How to complete this task:
From the entries that follow, reproduce exactly and only the lines from the line with "can’t go back!**" to the line with "If you aren’t", endpoints included.
———
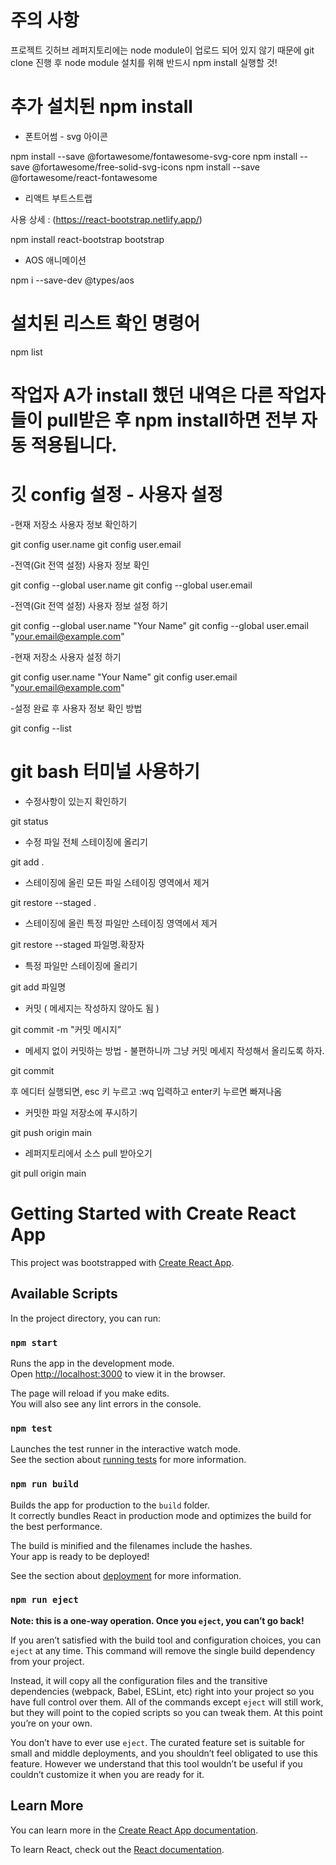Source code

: 
# 주의 사항

프로젝트 깃허브 레퍼지토리에는 node module이 업로드 되어 있지 않기 때문에 
git clone 진행 후 node module 설치를 위해 반드시 npm install 실행할 것!

# 추가 설치된 npm install 

- 폰트어썸 - svg 아이콘 

npm install --save @fortawesome/fontawesome-svg-core
npm install --save @fortawesome/free-solid-svg-icons
npm install --save @fortawesome/react-fontawesome

- 리액트 부트스트랩

사용 상세 : (https://react-bootstrap.netlify.app/)

npm install react-bootstrap bootstrap

- AOS 애니메이션

npm i --save-dev @types/aos

# 설치된 리스트 확인 명령어

npm list


# 작업자 A가 install 했던 내역은 다른 작업자들이 pull받은 후 npm install하면 전부 자동 적용됩니다.

# 깃 config 설정 - 사용자 설정

-현재 저장소 사용자 정보 확인하기 

git config user.name
git config user.email


-전역(Git 전역 설정) 사용자 정보 확인

git config --global user.name
git config --global user.email


-전역(Git 전역 설정) 사용자 정보 설정 하기

git config --global user.name "Your Name"
git config --global user.email "your.email@example.com"


-현재 저장소 사용자 설정 하기

git config user.name "Your Name"
git config user.email "your.email@example.com"


-설정 완료 후 사용자 정보 확인 방법

git config --list


# git bash 터미널 사용하기 

- 수정사항이 있는지 확인하기

git status

- 수정 파일 전체 스테이징에 올리기

git add .


- 스테이징에 올린 모든 파일 스테이징 영역에서 제거

git restore --staged .

- 스테이징에 올린 특정 파일만 스테이징 영역에서 제거

git restore --staged 파일명.확장자


- 특정 파일만 스테이징에 올리기 

git add 파일명

- 커밋 ( 메세지는 작성하지 않아도 됨 )

git commit -m "커밋 메시지”

- 메세지 없이 커밋하는 방법 - 불편하니까 그냥 커밋 메세지 작성해서 올리도록 하자.

git commit 

후 에디터 실행되면, esc 키 누르고 :wq 입력하고 enter키 누르면 빠져나옴


- 커밋한 파일 저장소에 푸시하기

git push origin main


- 레퍼지토리에서 소스 pull 받아오기

git pull origin main 


# Getting Started with Create React App

This project was bootstrapped with [Create React App](https://github.com/facebook/create-react-app).

## Available Scripts

In the project directory, you can run:

### `npm start`

Runs the app in the development mode.\
Open [http://localhost:3000](http://localhost:3000) to view it in the browser.

The page will reload if you make edits.\
You will also see any lint errors in the console.

### `npm test`

Launches the test runner in the interactive watch mode.\
See the section about [running tests](https://facebook.github.io/create-react-app/docs/running-tests) for more information.

### `npm run build`

Builds the app for production to the `build` folder.\
It correctly bundles React in production mode and optimizes the build for the best performance.

The build is minified and the filenames include the hashes.\
Your app is ready to be deployed!

See the section about [deployment](https://facebook.github.io/create-react-app/docs/deployment) for more information.

### `npm run eject`

**Note: this is a one-way operation. Once you `eject`, you can’t go back!**

If you aren’t satisfied with the build tool and configuration choices, you can `eject` at any time. This command will remove the single build dependency from your project.

Instead, it will copy all the configuration files and the transitive dependencies (webpack, Babel, ESLint, etc) right into your project so you have full control over them. All of the commands except `eject` will still work, but they will point to the copied scripts so you can tweak them. At this point you’re on your own.

You don’t have to ever use `eject`. The curated feature set is suitable for small and middle deployments, and you shouldn’t feel obligated to use this feature. However we understand that this tool wouldn’t be useful if you couldn’t customize it when you are ready for it.

## Learn More

You can learn more in the [Create React App documentation](https://facebook.github.io/create-react-app/docs/getting-started).

To learn React, check out the [React documentation](https://reactjs.org/).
———
Written answer:
**Note: this is a one-way operation. Once you `eject`, you can’t go back!**

If you aren’t satisfied with the build tool and configuration choices, you can `eject` at any time. This command will remove the single build dependency from your project.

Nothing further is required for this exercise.